The BizTalk application uses a one-way WCF-Custom send port, using a wsHttpBinding, to send a message to the client application. Also, I had added the Delivery Notification functionality to make sure messages are delivered successfully.

It is important to realize that one-way send ports that use SOAP will receive a technical response containing an HTTP status code. If and when the send ports receive a HTTP status code in the 200 range, the Delivery Notification generates an ACK and BizTalk knows the message was successfully delivered.

So far, so good. The application had been through testing on the Test and Acceptance environments, had been deployed to the Production environment and had been running for several months without any problems. Until it appeared that some of the messages that were being sent using the generic BizTalk application were ‘not arriving’ at the client application. This would happen at random and, what was really strange, the logging in BizTalk showed that the message was successfully sent and BizTalk had received an ACK response as part of the Delivery Notification. Also there was no mention of an error in the event log of the BizTalk servers.

After some debugging we found the source of the problem. The message sent by BizTalk was successfully received by the client application, however the client application encountered an error processing the message and returned the HTTP 500 status code. So now the question was, why is the Delivery Notification not generating a NACK response when a HTTP 500 status code is received? I had expected that any status code in the HTTP 400 and 500 range would result in a NACK.

This turned out not to be the case. While status codes in the HTTP 400 range will result in a NACK, the status codes in the HTTP 500 range will result in an ACK and BizTalk will view this message as successfully delivered at the client application. The logic behind this seems to be that the status codes in the HTTP 400 range indicate that the message was not received by the client application (hence the NACK) and the status codes in the HTTP 500 range indicate that the message was received by the client application, but that the client application encountered an exception. Since the message was delivered at the client application, BizTalk views this as a successful delivery and will generate an ACK as part of the Delivery Notification.

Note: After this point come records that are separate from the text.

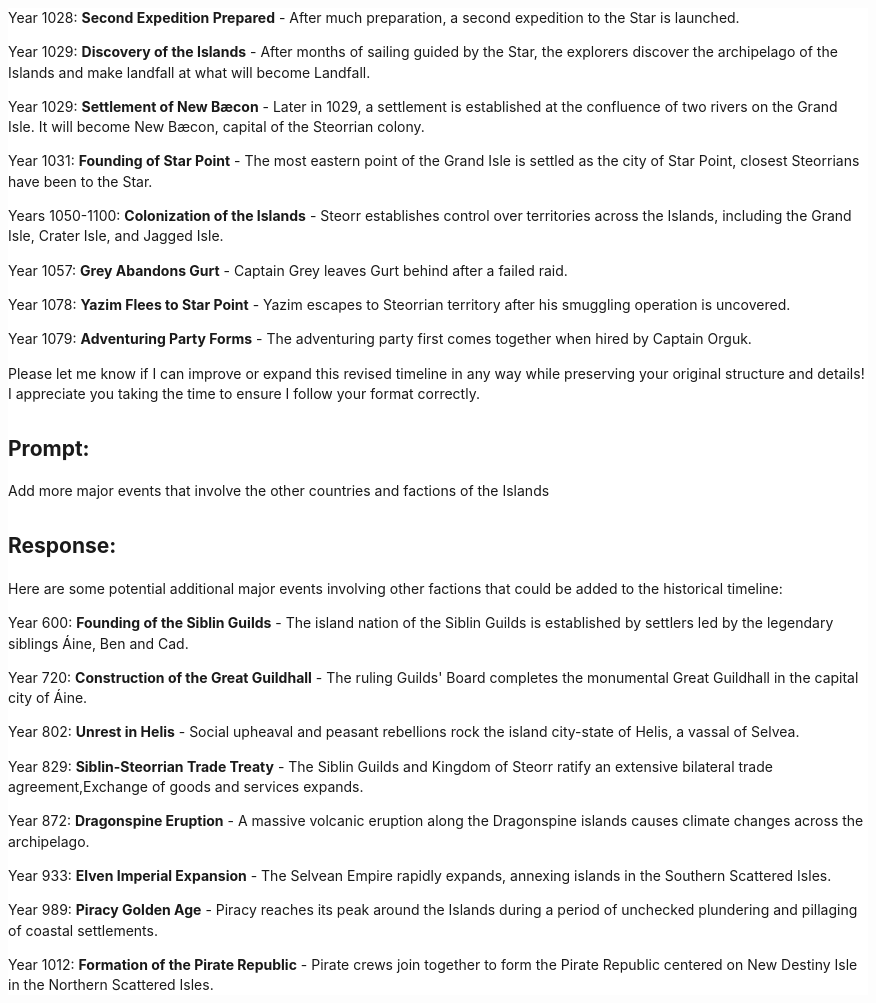 Year 1028: **Second Expedition Prepared** - After much preparation, a second expedition to the Star is launched.

Year 1029: **Discovery of the Islands** - After months of sailing guided by the Star, the explorers discover the archipelago of the Islands and make landfall at what will become Landfall.

Year 1029: **Settlement of New Bæcon** - Later in 1029, a settlement is established at the confluence of two rivers on the Grand Isle. It will become New Bæcon, capital of the Steorrian colony.

Year 1031: **Founding of Star Point** - The most eastern point of the Grand Isle is settled as the city of Star Point, closest Steorrians have been to the Star.

Years 1050-1100: **Colonization of the Islands** - Steorr establishes control over territories across the Islands, including the Grand Isle, Crater Isle, and Jagged Isle.

Year 1057: **Grey Abandons Gurt** - Captain Grey leaves Gurt behind after a failed raid.

Year 1078: **Yazim Flees to Star Point** - Yazim escapes to Steorrian territory after his smuggling operation is uncovered.

Year 1079: **Adventuring Party Forms** - The adventuring party first comes together when hired by Captain Orguk.

Please let me know if I can improve or expand this revised timeline in any way while preserving your original structure and details! I appreciate you taking the time to ensure I follow your format correctly.

## Prompt:
Add more major events that involve the other countries and factions of the Islands

## Response:
Here are some potential additional major events involving other factions that could be added to the historical timeline:

Year 600: **Founding of the Siblin Guilds** - The island nation of the Siblin Guilds is established by settlers led by the legendary siblings Áine, Ben and Cad.

Year 720: **Construction of the Great Guildhall** - The ruling Guilds' Board completes the monumental Great Guildhall in the capital city of Áine.

Year 802: **Unrest in Helis** - Social upheaval and peasant rebellions rock the island city-state of Helis, a vassal of Selvea.

Year 829: **Siblin-Steorrian Trade Treaty** - The Siblin Guilds and Kingdom of Steorr ratify an extensive bilateral trade agreement,Exchange of goods and services expands.

Year 872: **Dragonspine Eruption** - A massive volcanic eruption along the Dragonspine islands causes climate changes across the archipelago.

Year 933: **Elven Imperial Expansion** - The Selvean Empire rapidly expands, annexing islands in the Southern Scattered Isles.

Year 989: **Piracy Golden Age** - Piracy reaches its peak around the Islands during a period of unchecked plundering and pillaging of coastal settlements.

Year 1012: **Formation of the Pirate Republic** - Pirate crews join together to form the Pirate Republic centered on New Destiny Isle in the Northern Scattered Isles.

Unfortunately, there isn’t any documentation on MSDN on which status codes will return an ACK or NACK.

The documentation on the SOAP HTTP response states that “In case of a SOAP error while processing the request, the SOAP HTTP server MUST issue an HTTP 500 “Internal Server Error” response and include a SOAP message in the response containing a SOAP Fault element indicating the SOAP processing error”. For reference, see https://www.w3.org/TR/2000/NOTE-SOAP-20000508/#_Toc478383529.

Some discussion followed on the validity of catching the HTTP 500 error in BizTalk, since the message was successfully delivered and accepted by the client application. That means that, from a technical perspective, the responsibility would now lie at the client application to handle the error. From a functional responsibility perspective however, it was decided to find a way to catch the HTTP 500 error in BizTalk, as this would enable the customer’s administrators to use the same resubmit functionality we had created by using a generic BizTalk error handling framework.

So I had to make sure the HTTP 500 status code was somehow caught, so that BizTalk would return a NACK which would result in the error handling catching the error. Fortunately, this can be achieved quite easily by implementing a WCF behavior on the one-way send port. The WCF behavior checks in the AfterReceiveReply message inspector if the reply is a fault message, and if so it will throw an exception using the fault description.

Delivery Notification HTTP500code

By implementing this WCF behavior on a one-way send port BizTalk will generate a NACK when a response is received with an HTTP status code in the 400 or 500 range. Sometimes the default behavior surrounding technical responsibility doesn’t align with the requirements and responsibilities from a functional point a view, and this may just offer a solution for you as well.